Layer Responsibility Python-facing reference
python/tonggraph Imports the compiled extension and exposes public classes. Graph
src/py_api Converts Python values to Rust models and Rust results back to Python. Graph.add_node
src/core Owns graph records, indexes, traversal, algorithms, segments, and inference. Graph.bfs
src/sqlite.rs Persists records, property catalogs, operation logs, posteriors, and segment manifests. Graph.open

Data Flow

  1. Python calls a method such as Graph.add_edge(...).
  2. PyO3 parses Python scalars and dictionaries into internal Rust records.
  3. GraphCore validates IDs, edge types, labels, and property values.
  4. If a SQLite store is attached, the record is written to local tables and an operation log entry is appended.
  5. The in-memory indexes and mutable adjacency overlay are updated.
  6. Traversal and algorithm calls read from both compacted segments and the delta overlay.

Compute-Native Storage

TongGraph stores graph objects as records, but traversal uses edge IDs in outgoing and incoming adjacency structures.
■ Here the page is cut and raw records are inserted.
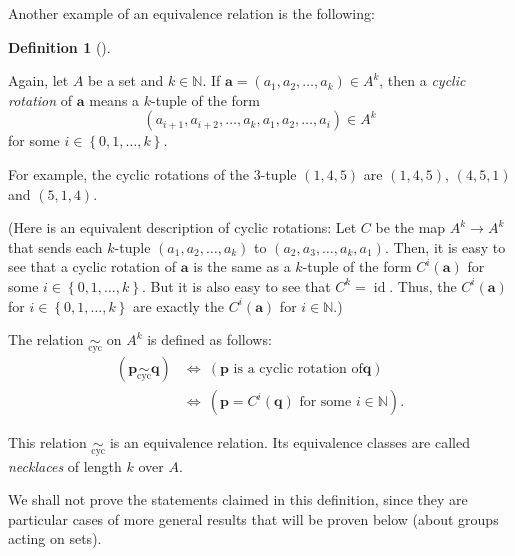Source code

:\documentclass[numbers=enddot,12pt,final,onecolumn,notitlepage]{scrartcl}%
\numberwithin{exer}{subsection}
\theoremstyle{definition}
\newtheorem{defi}[theo]{Definition}
\newenvironment{definition}[1][]
{\begin{defi}[#1]\begin{leftbar}}
{\end{leftbar}\end{defi}}
\begin{document}
Another example of an equivalence relation is the following:

\begin{definition}
\label{def.eqrel.eqcl.cyc}Again, let $A$ be a set and $k\in\mathbb{N}$. If
$\mathbf{a}=\left(  a_{1},a_{2},\ldots,a_{k}\right)  \in A^{k}$, then a
\textit{cyclic rotation} of $\mathbf{a}$ means a $k$-tuple of the form%
\[
\left(  a_{i+1},a_{i+2},\ldots,a_{k},a_{1},a_{2},\ldots,a_{i}\right)  \in
A^{k}%
\]
for some $i\in\left\{  0,1,\ldots,k\right\}  $.

For example, the cyclic rotations of the $3$-tuple $\left(  1,4,5\right)  $
are $\left(  1,4,5\right)  $, $\left(  4,5,1\right)  $ and $\left(
5,1,4\right)  $.

(Here is an equivalent description of cyclic rotations: Let $C$ be the map
$A^{k}\rightarrow A^{k}$ that sends each $k$-tuple $\left(  a_{1},a_{2}%
,\ldots,a_{k}\right)  $ to $\left(  a_{2},a_{3},\ldots,a_{k},a_{1}\right)  $.
Then, it is easy to see that a cyclic rotation of $\mathbf{a}$ is the same as
a $k$-tuple of the form $C^{i}\left(  \mathbf{a}\right)  $ for some
$i\in\left\{  0,1,\ldots,k\right\}  $. But it is also easy to see that
$C^{k}=\operatorname*{id}$. Thus, the $C^{i}\left(  \mathbf{a}\right)  $ for
$i\in\left\{  0,1,\ldots,k\right\}  $ are exactly the $C^{i}\left(
\mathbf{a}\right)  $ for $i\in\mathbb{N}$.)

The relation $\underset{\operatorname*{cyc}}{\sim}$ on $A^{k}$ is defined as
follows:%
\begin{align*}
\left(  \mathbf{p}\underset{\operatorname*{cyc}}{\sim}\mathbf{q}\right)   &
\Longleftrightarrow\ \left(  \mathbf{p}\text{ is a cyclic rotation of
}\mathbf{q}\right) \\
&  \Longleftrightarrow\ \left(  \mathbf{p}=C^{i}\left(  \mathbf{q}\right)
\text{ for some }i\in\mathbb{N}\right)  .
\end{align*}


This relation $\underset{\operatorname*{cyc}}{\sim}$ is an equivalence
relation. Its equivalence classes are called \textit{necklaces} of length $k$
over $A$.
\end{definition}

We shall not prove the statements claimed in this definition, since they are
particular cases of more general results that will be proven below (about
groups acting on sets).
\end{document}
Compaction rebuilds immutable segments from current edges and clears the mutable delta overlay.

Why this split matters

The local database gives restartable metadata and property lookup. The adjacency segment gives fast graph traversal without projecting data into a second compute representation at query time.

Snapshot Semantics

Graph.snapshot returns a copy of current state without a persistence handle. The snapshot supports read and compute methods such as neighbors, bfs, shortest_path, and compute_batch, but it does not mutate the original graph.

Design Boundaries

  • Properties are stored as scalar values: bool, int, float, or str. Embeddings use a separate named vector-index model rather than properties.
  • Direction filters are parsed at the core boundary and support outgoing, incoming, or both-direction traversal.
  • Probabilistic variables are not inferred from properties; they are created explicitly with add_variable.
  • SQLite is the default implemented backend. LMDB, RocksDB, and custom segment backends are roadmap items rather than current public APIs.